Lazio, un piccolo argine allo tsunami

Leggi il commento sul momento in casa biancoceleste
Lazio, un piccolo argine allo tsunami© Marco Rosi / Fotonotizia
Franco Recanatesi
4 min
La notizia del prolungamento di Zaccagni mette un piccolo argine allo tsunami, ma pur con la presenza del preziosissimo esterno sinistro, se provo ad immaginare una Lazio senza Felipe Anderson nè Luis Alberto trovo una Lazio grigia, priva di fantasia. Una squadra operaia, magari tosta ma senza lampi di luce. Se poi all’assenza dei due “geni” si aggiunge anche quella di Guendouzi, anche l’aspetto guerresco viene meno e siamo in brache di tela. 

Queste realistiche prospettive rischiano di inquinare non solo la prossima stagione ma anche le ultime sei giornate di quella in corso. Che non sono sei partite banali, ma potrebbero tuttora aspirare - considerato il calendario sulla carta agevole e il passo lento delle rivali - ad un passaporto europeo. Situazione kafkiana: chi annuncia la fine di un rapporto negato da un contratto, chi la fine per esaurimento del contratto, chi malanni forse inventati per nascondere un rapporto stridente con l’allenatore. Altro che traguardo professionale, come sostiene Lotito, pare che il desiderio attuale dei giocatori sia quello di tirarsi fuori da Formello. Ma perché? La genesi del caos risale all’ingaggio di Maurizio Sarri. Attenzione: non a Sarri, ma al momento in cui nella testa di Lotito è maturato il desiderio di affidare la squadra al toscanaccio. Lotito e Sarri sono come la carne col pesce: non c’entrano niente. Fra due personalità forti abituate a comandare non potrà mai esistere condivisione. E infatti: Sarri vuole X e Lotito prende Y. Sarri, poi, impone alla squadra un modulo che i pilastri non digeriscono. Comincia addirittura mettendo in campo Akpa Akpro e Luis Alberto in panchina. Lo spagnolo s’incavola. Immobile non viene più lanciato in profondità. Ciro si illanguidisce. 
Il secondo posto del secondo anno è ingannevole. Lotito incassa i premi Champions e i soldi degli arabi per Milinkovic senza investimenti importanti. Forse per rispetto al suo ruolo di senatore della Repubblica, nessuno gli chiede di mettere in fila le spese sul mercato fino ai 101 milioni da lui dichiarati. 

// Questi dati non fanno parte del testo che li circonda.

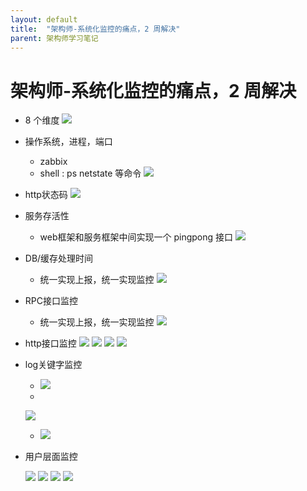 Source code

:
 ```yaml
---
layout: default
title:  "架构师-系统化监控的痛点，2 周解决"
parent: 架构师学习笔记
---
```


# 架构师-系统化监控的痛点，2 周解决
- 8 个维度
	![](/assets/images/img/125.png)	
- 操作系统，进程，端口
	- zabbix
	- shell : ps netstate 等命令
	![](/assets/images/img/126.png)	
- http状态码
	![](/assets/images/img/127.png)	
	
- 服务存活性
	- web框架和服务框架中间实现一个 pingpong 接口
	![](/assets/images/img/128.png)	
	
- DB/缓存处理时间
	- 统一实现上报，统一实现监控
	![](/assets/images/img/129.png)
	
- RPC接口监控
	- 统一实现上报，统一实现监控
	![](/assets/images/img/129.png)
	
- http接口监控
	![](/assets/images/img/130.png)
	![](/assets/images/img/131.png)
	![](/assets/images/img/132.png)
	![](/assets/images/img/133.png)
	
- log关键字监控
	- ![](/assets/images/img/134.png)
	- 
	![](/assets/images/img/135.png)

	- ![](/assets/images/img/136.png)

- 用户层面监控
	
	![](/assets/images/img/137.png)
	![](/assets/images/img/138.png)
	![](/assets/images/img/139.png)
	![](/assets/images/img/140.png)
	
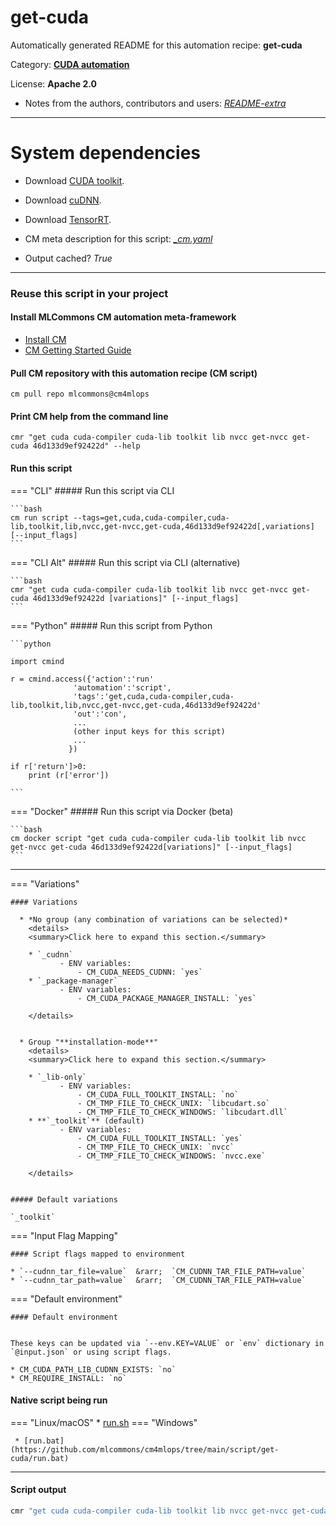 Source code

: # get-cuda
Automatically generated README for this automation recipe: **get-cuda**

Category: **[CUDA automation](..)**

License: **Apache 2.0**

* Notes from the authors, contributors and users: [*README-extra*](https://github.com/mlcommons/cm4mlops/tree/main/script/get-cuda/README-extra.md)


---

# System dependencies

* Download [CUDA toolkit](https://developer.nvidia.com/cuda-toolkit).
* Download [cuDNN](https://developer.nvidia.com/rdp/cudnn-download).
* Download [TensorRT](https://developer.nvidia.com/nvidia-tensorrt-8x-download).


* CM meta description for this script: *[_cm.yaml](https://github.com/mlcommons/cm4mlops/tree/main/script/get-cuda/_cm.yaml)*
* Output cached? *True*

---
### Reuse this script in your project

#### Install MLCommons CM automation meta-framework

* [Install CM](https://docs.mlcommons.org/ck/install)
* [CM Getting Started Guide](https://docs.mlcommons.org/ck/getting-started/)

#### Pull CM repository with this automation recipe (CM script)

```cm pull repo mlcommons@cm4mlops```

#### Print CM help from the command line

````cmr "get cuda cuda-compiler cuda-lib toolkit lib nvcc get-nvcc get-cuda 46d133d9ef92422d" --help````

#### Run this script

=== "CLI"
    ##### Run this script via CLI

    ```bash
    cm run script --tags=get,cuda,cuda-compiler,cuda-lib,toolkit,lib,nvcc,get-nvcc,get-cuda,46d133d9ef92422d[,variations] [--input_flags]
    ```
=== "CLI Alt"
    ##### Run this script via CLI (alternative)


    ```bash
    cmr "get cuda cuda-compiler cuda-lib toolkit lib nvcc get-nvcc get-cuda 46d133d9ef92422d [variations]" [--input_flags]
    ```

=== "Python"
    ##### Run this script from Python


    ```python

    import cmind

    r = cmind.access({'action':'run'
                  'automation':'script',
                  'tags':'get,cuda,cuda-compiler,cuda-lib,toolkit,lib,nvcc,get-nvcc,get-cuda,46d133d9ef92422d'
                  'out':'con',
                  ...
                  (other input keys for this script)
                  ...
                 })

    if r['return']>0:
        print (r['error'])

    ```


=== "Docker"
    ##### Run this script via Docker (beta)

    ```bash
    cm docker script "get cuda cuda-compiler cuda-lib toolkit lib nvcc get-nvcc get-cuda 46d133d9ef92422d[variations]" [--input_flags]
    ```
___

=== "Variations"


    #### Variations

      * *No group (any combination of variations can be selected)*
        <details>
        <summary>Click here to expand this section.</summary>

        * `_cudnn`
               - ENV variables:
                   - CM_CUDA_NEEDS_CUDNN: `yes`
        * `_package-manager`
               - ENV variables:
                   - CM_CUDA_PACKAGE_MANAGER_INSTALL: `yes`

        </details>


      * Group "**installation-mode**"
        <details>
        <summary>Click here to expand this section.</summary>

        * `_lib-only`
               - ENV variables:
                   - CM_CUDA_FULL_TOOLKIT_INSTALL: `no`
                   - CM_TMP_FILE_TO_CHECK_UNIX: `libcudart.so`
                   - CM_TMP_FILE_TO_CHECK_WINDOWS: `libcudart.dll`
        * **`_toolkit`** (default)
               - ENV variables:
                   - CM_CUDA_FULL_TOOLKIT_INSTALL: `yes`
                   - CM_TMP_FILE_TO_CHECK_UNIX: `nvcc`
                   - CM_TMP_FILE_TO_CHECK_WINDOWS: `nvcc.exe`

        </details>


    ##### Default variations

    `_toolkit`
=== "Input Flag Mapping"


    #### Script flags mapped to environment

    * `--cudnn_tar_file=value`  &rarr;  `CM_CUDNN_TAR_FILE_PATH=value`
    * `--cudnn_tar_path=value`  &rarr;  `CM_CUDNN_TAR_FILE_PATH=value`



=== "Default environment"

    #### Default environment


    These keys can be updated via `--env.KEY=VALUE` or `env` dictionary in `@input.json` or using script flags.

    * CM_CUDA_PATH_LIB_CUDNN_EXISTS: `no`
    * CM_REQUIRE_INSTALL: `no`



#### Native script being run
=== "Linux/macOS"
     * [run.sh](https://github.com/mlcommons/cm4mlops/tree/main/script/get-cuda/run.sh)
=== "Windows"

     * [run.bat](https://github.com/mlcommons/cm4mlops/tree/main/script/get-cuda/run.bat)
___
#### Script output
```bash
cmr "get cuda cuda-compiler cuda-lib toolkit lib nvcc get-nvcc get-cuda 46d133d9ef92422d [variations]" [--input_flags] -j
``` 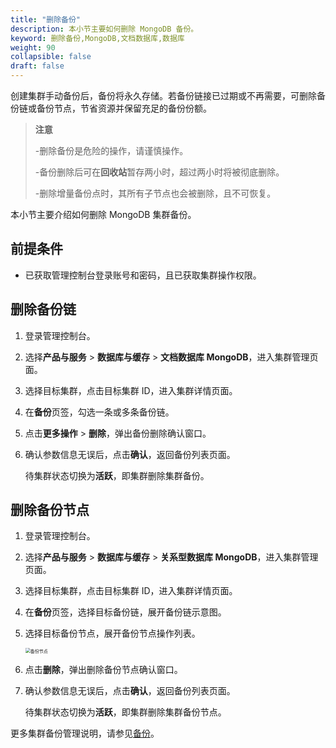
 ```yaml
---
title: "删除备份"
description: 本小节主要如何删除 MongoDB 备份。 
keyword: 删除备份,MongoDB,文档数据库,数据库
weight: 90
collapsible: false
draft: false
---
```




创建集群手动备份后，备份将永久存储。若备份链接已过期或不再需要，可删除备份链或备份节点，节省资源并保留充足的备份份额。

> **注意**
> 
> -删除备份是危险的操作，请谨慎操作。
> 
> -备份删除后可在**回收站**暂存两小时，超过两小时将被彻底删除。
> 
> -删除增量备份点时，其所有子节点也会被删除，且不可恢复。

本小节主要介绍如何删除 MongoDB 集群备份。

## 前提条件

- 已获取管理控制台登录账号和密码，且已获取集群操作权限。

## 删除备份链

1. 登录管理控制台。
2. 选择**产品与服务** > **数据库与缓存** > **文档数据库 MongoDB**，进入集群管理页面。
3. 选择目标集群，点击目标集群 ID，进入集群详情页面。
4. 在**备份**页签，勾选一条或多条备份链。
5. 点击**更多操作** > **删除**，弹出备份删除确认窗口。
6. 确认参数信息无误后，点击**确认**，返回备份列表页面。

   待集群状态切换为**活跃**，即集群删除集群备份。

## 删除备份节点

1. 登录管理控制台。
2. 选择**产品与服务** > **数据库与缓存** > **关系型数据库 MongoDB**，进入集群管理页面。
3. 选择目标集群，点击目标集群 ID，进入集群详情页面。
4. 在**备份**页签，选择目标备份链，展开备份链示意图。
5. 选择目标备份节点，展开备份节点操作列表。
   
   <img src="../../../_images/backup_delete.png" alt="备份节点" style="zoom:50%;" />

6. 点击**删除**，弹出删除备份节点确认窗口。

7. 确认参数信息无误后，点击**确认**，返回备份列表页面。

   待集群状态切换为**活跃**，即集群删除集群备份节点。

更多集群备份管理说明，请参见[备份](/storage/backup/)。
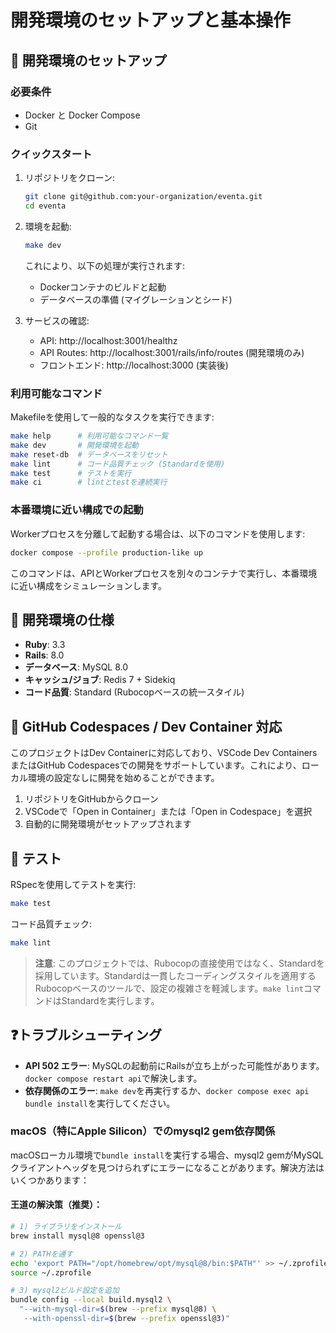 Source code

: # 開発環境のセットアップと基本操作

## 🚀 開発環境のセットアップ

### 必要条件

- Docker と Docker Compose
- Git

### クイックスタート

1. リポジトリをクローン:
   ```bash
   git clone git@github.com:your-organization/eventa.git
   cd eventa
   ```

2. 環境を起動:
   ```bash
   make dev
   ```
   これにより、以下の処理が実行されます:
   - Dockerコンテナのビルドと起動
   - データベースの準備 (マイグレーションとシード)
   
3. サービスの確認:
   - API: http://localhost:3001/healthz
   - API Routes: http://localhost:3001/rails/info/routes (開発環境のみ)
   - フロントエンド: http://localhost:3000 (実装後)

### 利用可能なコマンド

Makefileを使用して一般的なタスクを実行できます:

```bash
make help      # 利用可能なコマンド一覧
make dev       # 開発環境を起動
make reset-db  # データベースをリセット
make lint      # コード品質チェック (Standardを使用)
make test      # テストを実行
make ci        # lintとtestを連続実行
```

### 本番環境に近い構成での起動

Workerプロセスを分離して起動する場合は、以下のコマンドを使用します:

```bash
docker compose --profile production-like up
```

このコマンドは、APIとWorkerプロセスを別々のコンテナで実行し、本番環境に近い構成をシミュレーションします。

## 🔧 開発環境の仕様

- **Ruby**: 3.3
- **Rails**: 8.0
- **データベース**: MySQL 8.0
- **キャッシュ/ジョブ**: Redis 7 + Sidekiq
- **コード品質**: Standard (Rubocopベースの統一スタイル)

## 📝 GitHub Codespaces / Dev Container 対応

このプロジェクトはDev Containerに対応しており、VSCode Dev ContainersまたはGitHub Codespacesでの開発をサポートしています。これにより、ローカル環境の設定なしに開発を始めることができます。

1. リポジトリをGitHubからクローン
2. VSCodeで「Open in Container」または「Open in Codespace」を選択
3. 自動的に開発環境がセットアップされます

## 🧪 テスト

RSpecを使用してテストを実行:

```bash
make test
```

コード品質チェック:

```bash
make lint
```

> **注意**: このプロジェクトでは、Rubocopの直接使用ではなく、Standardを採用しています。Standardは一貫したコーディングスタイルを適用するRubocopベースのツールで、設定の複雑さを軽減します。`make lint`コマンドはStandardを実行します。

## ❓トラブルシューティング

- **API 502 エラー**: MySQLの起動前にRailsが立ち上がった可能性があります。`docker compose restart api`で解決します。
- **依存関係のエラー**: `make dev`を再実行するか、`docker compose exec api bundle install`を実行してください。

### macOS（特にApple Silicon）でのmysql2 gem依存関係

macOSローカル環境で`bundle install`を実行する場合、mysql2 gemがMySQLクライアントヘッダを見つけられずにエラーになることがあります。解決方法はいくつかあります：

#### 王道の解決策（推奨）：

```bash
# 1) ライブラリをインストール
brew install mysql@8 openssl@3

# 2) PATHを通す
echo 'export PATH="/opt/homebrew/opt/mysql@8/bin:$PATH"' >> ~/.zprofile
source ~/.zprofile

# 3) mysql2ビルド設定を追加
bundle config --local build.mysql2 \
  "--with-mysql-dir=$(brew --prefix mysql@8) \
   --with-openssl-dir=$(brew --prefix openssl@3)"
```  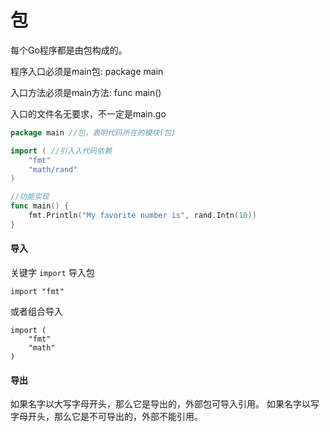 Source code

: # 包

每个Go程序都是由包构成的。

程序入口必须是main包: package main

入口方法必须是main方法: func main()

入口的文件名无要求，不一定是main.go

```go
package main //包，表明代码所在的模块(包)

import ( //引⼊入代码依赖
	"fmt"
	"math/rand"
)

//功能实现
func main() {
	fmt.Println("My favorite number is", rand.Intn(10))
}
```

#### 导入

关键字 `import` 导入包

```
import "fmt"
```
或者组合导入
```
import (
	"fmt"
	"math"
)
```
#### 导出

如果名字以大写字母开头，那么它是导出的，外部包可导入引用。
如果名字以写字母开头，那么它是不可导出的，外部不能引用。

Ho l’impressione che quando Sarri decide di farsi da parte il presidentissimo si freghi le mani. E ha fretta. Ha fretta di prendere un nuovo allenatore. Sceglie Tudor. Ma senza concedergli il tempo di studiare la squadra. Subito nella mischia. E ancora una volta con una nuova formula di gioco, totalmente diversa da quella sarriana che pure era mal sopportata. Difesa a tre e non a quattro, centrocampo a quattro e non a tre, due trequartisti dietro la punta e non il tridente offensivo. Che confusione! E nuovi mal di pancia, nuove ruggini. Una società compiuta avrebbe già preteso se non la pace un armistizio fra Tudor e Guendouzi. Una società compiuta avrebbe da tempo sistemato il rapporto contrattuale con Felipe, che ora perderà senza alcun beneficio economico. Come Pandev, come tanti altri milioni gettati al vento in passato per eccesso di furbizia. 

Della fragilità societaria sono figli anche gli annunci clamorosi di Luis Alberto e Felipe Anderson. Inopportuni ma sganciati proprio per incompatibilità con il club. Alla fine del campionato sarà necessario ricominciare daccapo, ma per davvero. «Contano le idee, non i soldi», proclamano Lotito e la sua eco Fabiani. Certo. Ma stavolta le idee non basteranno. Specie se portano a due giocatori della squadra ultima in classifica (circolano i nomi di Tchaouna e Dia) e a tale Perkovic, difensore della Dinamo Zagabria. Stavolta le idee dovranno essere ben più ambiziose. L’accoro con Zaccagni è un buon inizio, anche se sarebbe stato opportuno raggiungere la stessa intesa, tempo fa, con Felipe, l’uomo delle 142 partite senza rifiatare.